My kind hosts are in the Caribbean. Their children and housekeeper drop in and make me feel at home. The peace in the house, the quiet neighborhood, the garden all invite me in.

I even have the use of a washing machine, and there are asparagus, fennel root, bursting greens, bright lemons and a profusion of blueberries, strawberries and raspberries, not to mention apples that stand proud to be apples!

I know it is foolish but the rich forest of deciduous trees and clear blue skies here leave me cold. These are not my family. I miss the profusion of flowers that blush with a heavenly scent at the approach of evening as I leave the meditation hall.

I have fallen into the pit of old food habits--chocolates and the best cookies (even organic) and so many sweets I am swimming in -----such that they are eating me alive. Yes, the sugar habit is doing me in.

I was feeling so terribly lost and sad the other night when an old scribble of paper fell out of an old pouch---a very dear, old Friend.

It was the Shiva Sankalpam astu that I had chicken-scratched in English and in kindergartner-like Devanagari scrawl when I was first memorizing it. I would keep it in my pocket and take it out and look at it many times in the day until it became my Velveteen Rabbit---like an old ragged stuffed animal come alive and looking back at me.

When that scrap of Raggedy Andy paper surfaced the other night, I too came alive. Swami Veda definitely has a long reach. Yes, he has his ways.

At the time when this snag of paper surfaced here, the house was filled with twenty-somethings (my host's son throwing a birthday bash) having a party ‘til the wee hours. I was tucked away in my room.

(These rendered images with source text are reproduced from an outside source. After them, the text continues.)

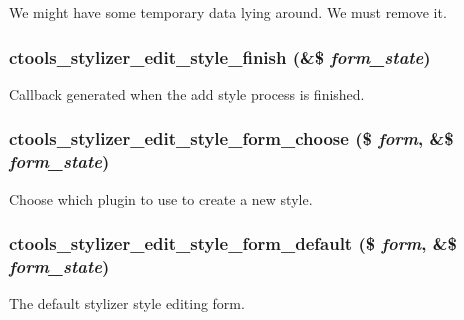 We might have some temporary data lying around. We must remove it. \hypertarget{includes_2stylizer_8inc_a897c5d38ec52466fa484c5add71619a5}{
\subsubsection[{ctools\_\-stylizer\_\-edit\_\-style\_\-finish}]{\setlength{\rightskip}{0pt plus 5cm}ctools\_\-stylizer\_\-edit\_\-style\_\-finish (\&\$ {\em form\_\-state})}}
\label{includes_2stylizer_8inc_a897c5d38ec52466fa484c5add71619a5}
Callback generated when the add style process is finished. \hypertarget{includes_2stylizer_8inc_aeffb777bc34c369ab1981f2b324ca860}{
\subsubsection[{ctools\_\-stylizer\_\-edit\_\-style\_\-form\_\-choose}]{\setlength{\rightskip}{0pt plus 5cm}ctools\_\-stylizer\_\-edit\_\-style\_\-form\_\-choose (\$ {\em form}, \/  \&\$ {\em form\_\-state})}}
\label{includes_2stylizer_8inc_aeffb777bc34c369ab1981f2b324ca860}
Choose which plugin to use to create a new style. \hypertarget{includes_2stylizer_8inc_a0f7711669e8b041a205d762e6aa27f28}{
\subsubsection[{ctools\_\-stylizer\_\-edit\_\-style\_\-form\_\-default}]{\setlength{\rightskip}{0pt plus 5cm}ctools\_\-stylizer\_\-edit\_\-style\_\-form\_\-default (\$ {\em form}, \/  \&\$ {\em form\_\-state})}}
\label{includes_2stylizer_8inc_a0f7711669e8b041a205d762e6aa27f28}
The default stylizer style editing form.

I quietly let the words of that fire-borne chant out in the softest voice such that no one but I could hear it---and I suspect perhaps Swami Veda. He had said to chant it or think it many times in a day. It was a practice I used to keep that had fallen by the way side. I found that it was still alive with the mighty, steady surging stream from which it was given. After the last word--astu--- my eyes shut and I went still for a little while.

When you fall off a cliff no one can help you. It is this no one who catches me.

It has been very difficult to be away from the support of regular practice and the friends in nature who speak to me at all hours there at SRSG - not to mention the good human friends.

I want to be open to whatever form of bird or bush presents itself. The sweet tooth has retired to its proper place for now. There is a renewed sense of balance.

Wishing you continued strength and resolve in the One.


Editor’s Notes:

Shiva Sankalpam astu is part of the practice given by Swami Veda Bharati in 2013: http://ahymsin.org/main/practice/practice-for-the-next-five-years-and-the-rest-of-your-life.html. At the transcript at that link, you can also find a link to audios for the purpose of pronunciation as well as links to Shiva Sankalpa Sukta and other related articles.